(Dataset records)
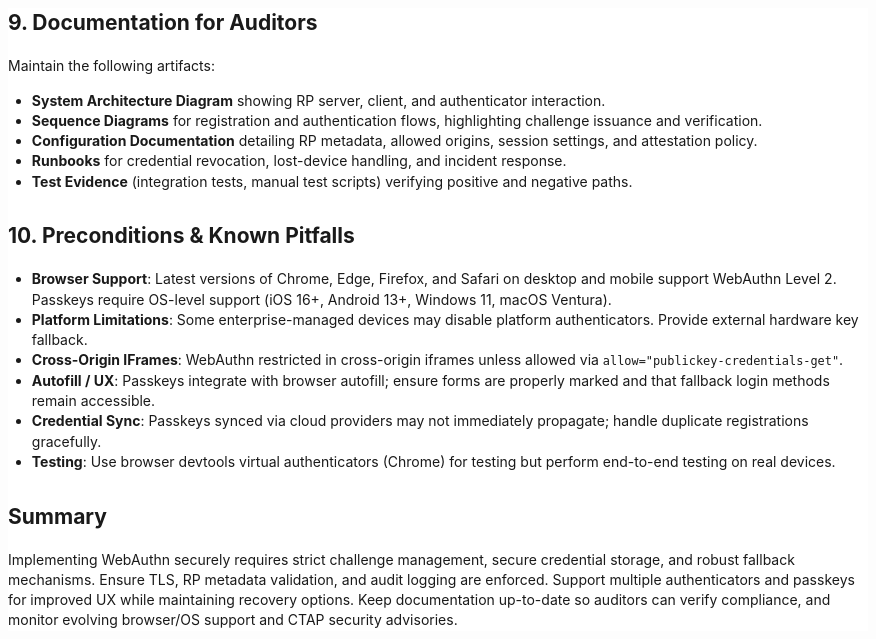 ## 9. Documentation for Auditors

Maintain the following artifacts:

- **System Architecture Diagram** showing RP server, client, and authenticator interaction.
- **Sequence Diagrams** for registration and authentication flows, highlighting challenge issuance and verification.
- **Configuration Documentation** detailing RP metadata, allowed origins, session settings, and attestation policy.
- **Runbooks** for credential revocation, lost-device handling, and incident response.
- **Test Evidence** (integration tests, manual test scripts) verifying positive and negative paths.

## 10. Preconditions & Known Pitfalls

- **Browser Support**: Latest versions of Chrome, Edge, Firefox, and Safari on desktop and mobile support WebAuthn Level 2. Passkeys require OS-level support (iOS 16+, Android 13+, Windows 11, macOS Ventura).
- **Platform Limitations**: Some enterprise-managed devices may disable platform authenticators. Provide external hardware key fallback.
- **Cross-Origin IFrames**: WebAuthn restricted in cross-origin iframes unless allowed via `allow="publickey-credentials-get"`.
- **Autofill / UX**: Passkeys integrate with browser autofill; ensure forms are properly marked and that fallback login methods remain accessible.
- **Credential Sync**: Passkeys synced via cloud providers may not immediately propagate; handle duplicate registrations gracefully.
- **Testing**: Use browser devtools virtual authenticators (Chrome) for testing but perform end-to-end testing on real devices.

## Summary

Implementing WebAuthn securely requires strict challenge management, secure credential storage, and robust fallback mechanisms. Ensure TLS, RP metadata validation, and audit logging are enforced. Support multiple authenticators and passkeys for improved UX while maintaining recovery options. Keep documentation up-to-date so auditors can verify compliance, and monitor evolving browser/OS support and CTAP security advisories.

PROBLEM STATEMENT. What you return must match the records line for line, with the pictures left out.

WRITTEN RESPONSE.
 ## 9. Documentation for Auditors

Maintain the following artifacts:

- **System Architecture Diagram** showing RP server, client, and authenticator interaction.
- **Sequence Diagrams** for registration and authentication flows, highlighting challenge issuance and verification.
- **Configuration Documentation** detailing RP metadata, allowed origins, session settings, and attestation policy.
- **Runbooks** for credential revocation, lost-device handling, and incident response.
- **Test Evidence** (integration tests, manual test scripts) verifying positive and negative paths.

## 10. Preconditions & Known Pitfalls

- **Browser Support**: Latest versions of Chrome, Edge, Firefox, and Safari on desktop and mobile support WebAuthn Level 2. Passkeys require OS-level support (iOS 16+, Android 13+, Windows 11, macOS Ventura).
- **Platform Limitations**: Some enterprise-managed devices may disable platform authenticators. Provide external hardware key fallback.
- **Cross-Origin IFrames**: WebAuthn restricted in cross-origin iframes unless allowed via `allow="publickey-credentials-get"`.
- **Autofill / UX**: Passkeys integrate with browser autofill; ensure forms are properly marked and that fallback login methods remain accessible.
- **Credential Sync**: Passkeys synced via cloud providers may not immediately propagate; handle duplicate registrations gracefully.
- **Testing**: Use browser devtools virtual authenticators (Chrome) for testing but perform end-to-end testing on real devices.

## Summary

Implementing WebAuthn securely requires strict challenge management, secure credential storage, and robust fallback mechanisms. Ensure TLS, RP metadata validation, and audit logging are enforced. Support multiple authenticators and passkeys for improved UX while maintaining recovery options. Keep documentation up-to-date so auditors can verify compliance, and monitor evolving browser/OS support and CTAP security advisories.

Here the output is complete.